Sia was sympathetic, having cast herself for a cameo role as a pop star in “Music.” “I’m a fucking pop star, I can do this,” she said to herself. “I have no objectivity. I had to trust the producer. Just that day was the hardest day of the shoot for me.”
“You know when you suck,” said Wright, who told her producers to be brutally honest. “You need a good team.”
During filming on “Bruised,” director Berry relied on her dialect coach Denise Woods to catch her watching the other actors instead of acting herself. “I have to do my part,” she said. “I have to pull my weight.”
All the women thanked their friends for cheering them on and making them believe in themselves. Berry wasn’t planning to direct herself for her first film. She was driven to play the MMA fighter, but couldn’t find a director who saw the story the way she did. Finally, Elaine Goldsmith-Thomas told her she should do it herself. “I acquiesced,” said Berry. “If you believe in me I am going to believe in me. If I didn’t have this woman telling me, I’m not so sure I would have.”
Berry thanked the Black Lives Matter and #MeToo movements for pushing Hollywood to treat people differently. “We are holding more people to a higher standard and not feeling guilty about demanding parity and equality,” she said. “In the past I didn’t feel as confident about speaking up as we deserved. We fell into the system. We know we are not standing alone anymore, we have groups behind us. Individually we are finding our voices in a more powerful way. Also in the past two to three years I came into my own power, and was demanding the opportunity to have the same rights as my white male peers, not to start arguments, but to demand what we deserve.”
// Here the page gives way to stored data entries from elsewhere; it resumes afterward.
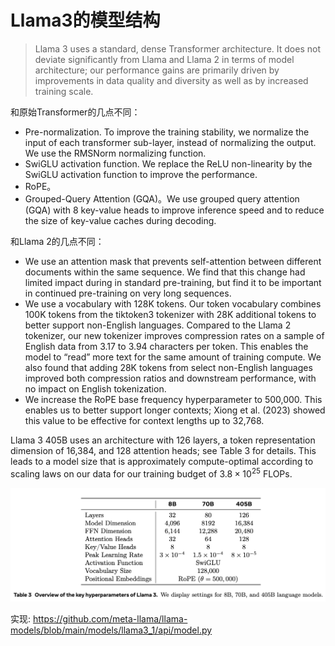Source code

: # Llama3的模型结构

> Llama 3 uses a standard, dense Transformer architecture. It does not deviate significantly from Llama and Llama 2 in terms of model architecture; our performance gains are primarily driven by improvements in data quality and diversity as well as by increased training scale.

和原始Transformer的几点不同：
- Pre-normalization. To improve the training stability, we normalize the input of each transformer sub-layer, instead of normalizing the output. We use the RMSNorm normalizing function.
- SwiGLU activation function. We replace the ReLU non-linearity by the SwiGLU activation function to improve the performance. 
- RoPE。
- Grouped-Query Attention (GQA)。We use grouped query attention (GQA) with 8 key-value heads to improve inference speed and to reduce the size of key-value caches during decoding.

和Llama 2的几点不同：
- We use an attention mask that prevents self-attention between different documents within the same sequence. We find that this change had limited impact during in standard pre-training, but find it to be important in continued pre-training on very long sequences.
- We use a vocabulary with 128K tokens. Our token vocabulary combines 100K tokens from the tiktoken3 tokenizer with 28K additional tokens to better support non-English languages. Compared to the Llama 2 tokenizer, our new tokenizer improves compression rates on a sample of English data from 3.17 to 3.94 characters per token. This enables the model to “read” more text for the same amount of training compute. We also found that adding 28K tokens from select non-English languages improved both compression ratios and downstream performance, with no impact on English tokenization.
- We increase the RoPE base frequency hyperparameter to 500,000. This enables us to better support longer contexts; Xiong et al. (2023) showed this value to be effective for context lengths up to 32,768.


Llama 3 405B uses an architecture with 126 layers, a token representation dimension of 16,384, and 128 attention heads; see Table 3 for details. This leads to a model size that is approximately compute-optimal according to scaling laws on our data for our training budget of $3.8 \times 10^{25}$ FLOPs.

![](../images/llama3_table3.png)

实现: https://github.com/meta-llama/llama-models/blob/main/models/llama3_1/api/model.py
Even during the filming of “Bruised,” as Berry was putting in long hours of MMA training, she kept having to remind the men on set that women see things differently. “It was me having to change the thinking of the people around me,” she said. “It was hard. We have a different lens on the world. ‘Guess what? My reality of being a woman is different than you think it is.’ It was a hard struggle to get them to relinquish what they knew and come over to this point of view. I had to convince them.”
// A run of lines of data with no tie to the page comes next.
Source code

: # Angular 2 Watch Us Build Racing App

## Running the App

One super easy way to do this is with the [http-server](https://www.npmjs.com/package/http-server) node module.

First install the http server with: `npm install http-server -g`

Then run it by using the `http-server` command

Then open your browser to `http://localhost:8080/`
“It was fear and fear,” said Sia.
“It’s about being comfortable with that,” said Berry. “The more we push for the right to see things through a different lens, the more people will respond in a positive way and the numbers of people will start to validate that we want to see things through more than the male point of view.”
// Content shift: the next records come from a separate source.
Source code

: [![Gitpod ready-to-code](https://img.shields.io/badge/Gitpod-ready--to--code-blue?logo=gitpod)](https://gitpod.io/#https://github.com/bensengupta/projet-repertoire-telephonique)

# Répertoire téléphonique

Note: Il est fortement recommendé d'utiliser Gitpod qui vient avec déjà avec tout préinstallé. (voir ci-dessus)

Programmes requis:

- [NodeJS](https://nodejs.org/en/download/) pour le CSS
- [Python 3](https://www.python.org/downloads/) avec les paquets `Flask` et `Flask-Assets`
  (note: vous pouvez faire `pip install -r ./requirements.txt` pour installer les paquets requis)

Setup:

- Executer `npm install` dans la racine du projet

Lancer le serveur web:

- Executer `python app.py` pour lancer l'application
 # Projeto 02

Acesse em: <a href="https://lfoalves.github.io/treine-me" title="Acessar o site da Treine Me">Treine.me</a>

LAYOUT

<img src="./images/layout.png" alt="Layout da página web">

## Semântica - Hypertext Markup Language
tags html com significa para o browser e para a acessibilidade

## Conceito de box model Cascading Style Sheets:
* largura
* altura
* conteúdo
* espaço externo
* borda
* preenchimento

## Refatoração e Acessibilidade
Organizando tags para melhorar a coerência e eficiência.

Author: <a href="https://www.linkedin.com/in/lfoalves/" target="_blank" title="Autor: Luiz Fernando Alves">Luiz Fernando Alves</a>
“Hopefully we get to a point in the future where we don’t have to fight,” said Day. “Why wouldn’t we tell these stories? There’s diversity in different experiences; the more color we have, the more beautiful we are. I have a desire to tell women’s stories, Black stories, marginalized people’s stories. The system of oppression cannot continue when truth is in this space; it’s integral to our survival as a society. I am hopeful [telling diverse stories] will become second nature.”
Since women have broken through the glass ceiling, Wright added, “Now we have a foundation. We feel safe, not shunned, marginalized. It’s just about time! We have to continue to amplify the vote and command that stage and demand parity. It’s uncomfortable for the men. It’s awkward. They have to shift their perspective.”
Which barriers will these women break next?
The women on the panel cheered on Day, who has downloaded Final Draft Pro and is adapting a book. And they encouraged 24-year-old Zendaya’s directing aspirations. “I’ll give you a year,” said Berry.